The Kipster's mediocre effort last night lowered his ERA to about 8-and-a-quarter. So given all of that, perhaps he can be excused for his post-game emphasis on his ability to "stay out of the big inning" and his complaint that he felt wet during the entire game. Hey, pal, you don't pitch so good when you're dry, either.
Wells also got no help from his defense, notably center fielder Jose Bautista, who misplayed a fly ball that cost a run for Wells, and another in the eighth that resulted in two more for the Marlins.
But none of it mattered, as the Pirates were completely baffled by rookie Ricky Nolasco, who threw 7 1/3 scoreless innings before the Florida bullpen effortlessly shut down the Bucs, who, as Wells might say, were all wet.
Do you know where your Buccos are? Exactly where they were coming out of the All-Star break: 30 games under .500 and ready to resume their award-winning performance as the Putrid Patsies of Piratedom on the road.
The 1985 watch: the 2006 Pirates (35-65/.350) must go 23-39 (.374) the rest of the way to better the fifth-worst record in team history. Put on your rally caps.

3 Comments:
This team has no identity(no speed, either). If there was a plan behind the roster composition, it's hard to say what it was. Littlefield missed his chance to move Casey to S.F. Now we're stuck with him. And who would want Burnitz? Or Kip Wells? I knew he is awful, but I didn't realize 18 losses in his past 21 decisions awful. Yikes! There is some speculation that John Grabow is all it would take to pry Ryan Shealey from the Rockies. If so, do it, already!
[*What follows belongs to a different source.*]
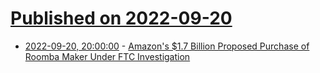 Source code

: # [Published on 2022-09-20](index.md)

* [2022-09-20, 20:00:00](https://news.slashdot.org/story/22/09/20/175249/amazons-17-billion-proposed-purchase-of-roomba-maker-under-ftc-investigation?utm_source=rss1.0mainlinkanon&utm_medium=feed) - [Amazon's $1.7 Billion Proposed Purchase of Roomba Maker Under FTC Investigation](https://news.slashdot.org/story/22/09/20/175249/amazons-17-billion-proposed-purchase-of-roomba-maker-under-ftc-investigation?utm_source=rss1.0mainlinkanon&utm_medium=feed)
Bring Chris Duffy up now! Here's Tuesday morning's report from Ed Eagle at MLB.com: "Down on the farm: Perez allowed just one run in six innings on Monday afternoon and Chris Duffy went 4-for-5 with a double and an RBI in Triple-A Indianapolis' 5-2 win over Richmond. For Perez, it was his first Minor League win in three years. Duffy is now batting .358 with two home runs and 16 RBIs in 20 games with Indianapolis."
To bern1: The need to promote Perez is just as obvious now as the need to demote him was a month ago. NO MORE KIP WELLS.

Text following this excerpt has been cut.